Two years prior in 1908, 15,000 strong-willed, independent af women marched through New York City for women’s equality in work hours, better pay, and voting rights. The first Women’s Day was observed in NY the following year. This outstanding display of motivated activism and strength in like-minded numbers goes to show how movements for social change have impacted the privileges we enjoy today.
What Women Can Do To Support Women
Ladies, let’s face the facts, there is a lot that separates us – ethnicity, cis/trans, sexuality, upbringing/socioeconomic background, culture. But what many of us fail to recognize is that there is far more that we all have in common than the things that set us apart.
In having a shared cause, it is important that women have a united front in the further advancement of our rights and that we appreciate and celebrate our diversity. Yes, we all have unique challenges that are subjective to the individual, however, I am not a subscriber to the “my problem is bigger/more important than your problem” mindset that too often plagues our sense of together-ness.
Our differences are what can make us strong if we only knew the value of embracing them, rather than trying to force everyone into a homogenized gender role deemed “correct” by societal standards. Be loving, be kind, be supportive!
Ask yourself – Is there a particular subject or cause you feel strongly about? Pro-choice, work place equality, LGBTQ+, just to name a few. It doesn’t even have to be a strictly “women’s rights issue” – the key here is Empowerment.
When we empower ourselves, we can then start to empower others. Learn about the things that matter to you and then share your voice! Attend marches, peaceful protests, spread your time and love in a meaningful way – get active, get involved.
What Men Can Do To Support Women
Besides get out of our f*cking way and apologizing profusely for millennia of oppression? (I kid, I kid!) It can be challenging for men to speak up about women’s rights, simply because even those who do care and are supportive may feel it is not their place to speak on these issues.

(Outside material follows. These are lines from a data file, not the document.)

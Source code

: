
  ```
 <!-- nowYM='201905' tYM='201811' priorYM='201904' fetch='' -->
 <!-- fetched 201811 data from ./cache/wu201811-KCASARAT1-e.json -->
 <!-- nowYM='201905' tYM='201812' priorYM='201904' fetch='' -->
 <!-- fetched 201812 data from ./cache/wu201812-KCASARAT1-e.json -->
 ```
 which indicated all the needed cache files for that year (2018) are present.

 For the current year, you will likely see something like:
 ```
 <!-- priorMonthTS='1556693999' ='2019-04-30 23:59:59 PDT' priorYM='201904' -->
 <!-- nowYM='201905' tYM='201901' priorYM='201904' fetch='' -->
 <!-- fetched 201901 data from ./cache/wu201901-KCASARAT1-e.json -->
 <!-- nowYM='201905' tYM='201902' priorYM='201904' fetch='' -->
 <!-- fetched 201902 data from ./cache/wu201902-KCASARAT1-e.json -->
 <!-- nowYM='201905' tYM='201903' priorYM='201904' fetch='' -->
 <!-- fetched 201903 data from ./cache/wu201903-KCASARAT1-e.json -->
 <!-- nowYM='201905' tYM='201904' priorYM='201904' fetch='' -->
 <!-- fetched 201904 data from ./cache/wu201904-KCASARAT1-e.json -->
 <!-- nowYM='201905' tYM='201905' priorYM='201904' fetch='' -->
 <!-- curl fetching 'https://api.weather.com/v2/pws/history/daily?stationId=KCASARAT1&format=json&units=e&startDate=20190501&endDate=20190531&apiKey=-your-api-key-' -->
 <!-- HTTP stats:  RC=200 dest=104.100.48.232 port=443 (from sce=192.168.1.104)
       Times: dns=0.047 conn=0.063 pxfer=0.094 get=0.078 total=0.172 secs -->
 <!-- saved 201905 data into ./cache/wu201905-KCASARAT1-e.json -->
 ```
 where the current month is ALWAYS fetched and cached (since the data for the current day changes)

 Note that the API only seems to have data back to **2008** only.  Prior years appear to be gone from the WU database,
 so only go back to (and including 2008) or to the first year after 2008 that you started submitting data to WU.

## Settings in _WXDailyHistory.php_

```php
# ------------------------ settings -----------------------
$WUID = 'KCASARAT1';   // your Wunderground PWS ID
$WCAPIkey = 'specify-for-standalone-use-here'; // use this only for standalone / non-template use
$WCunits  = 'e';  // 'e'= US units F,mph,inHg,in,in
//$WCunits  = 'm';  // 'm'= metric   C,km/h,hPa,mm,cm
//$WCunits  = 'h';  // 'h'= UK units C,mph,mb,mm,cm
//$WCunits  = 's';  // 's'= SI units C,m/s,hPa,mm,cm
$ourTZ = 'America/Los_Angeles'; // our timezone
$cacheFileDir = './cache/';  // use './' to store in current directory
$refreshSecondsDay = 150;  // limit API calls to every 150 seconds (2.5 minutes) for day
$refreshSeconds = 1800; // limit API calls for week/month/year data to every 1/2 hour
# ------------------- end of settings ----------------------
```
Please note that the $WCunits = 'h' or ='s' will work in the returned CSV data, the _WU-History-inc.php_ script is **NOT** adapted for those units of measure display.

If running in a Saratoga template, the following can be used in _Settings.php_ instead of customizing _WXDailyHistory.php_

I absolutely agree with certain women’s issues (reproductive rights, sexual consent, etc) where “no vagina, no opinion” totally applies, but there are still ways you can make a difference!
Actually go to protests, marches, for women’s rights. We know, we know, you’ve got man parts, but that doesn’t mean you can’t support! Lend your platform, voice, support to women – in our patriarchal society, men are more likely to be heard. Use your privilege!
Actively listen to the women in your life who are important to you, chances are if the women in your life care about it, other women feel the same. Be present, be loving, be respectful.
Hell Yes, Feminism
For the record, for those who still do not understand what feminism is (for reasons unbeknownst to those of us who are woke), Feminism is simply the advocacy of equal rights, regardless of sex or gender, be it social, economical, political, personal.
Some may argue that things are better now than they used to be. While this may be true, it does not mean women by any means have equal rights, nor is there justice for many crimes against women. Yes there has been improvement, however, improvement doesn’t mean it is time to stop striving for equality and growth, nor does it mean the issues at hand have been resolved – far from it.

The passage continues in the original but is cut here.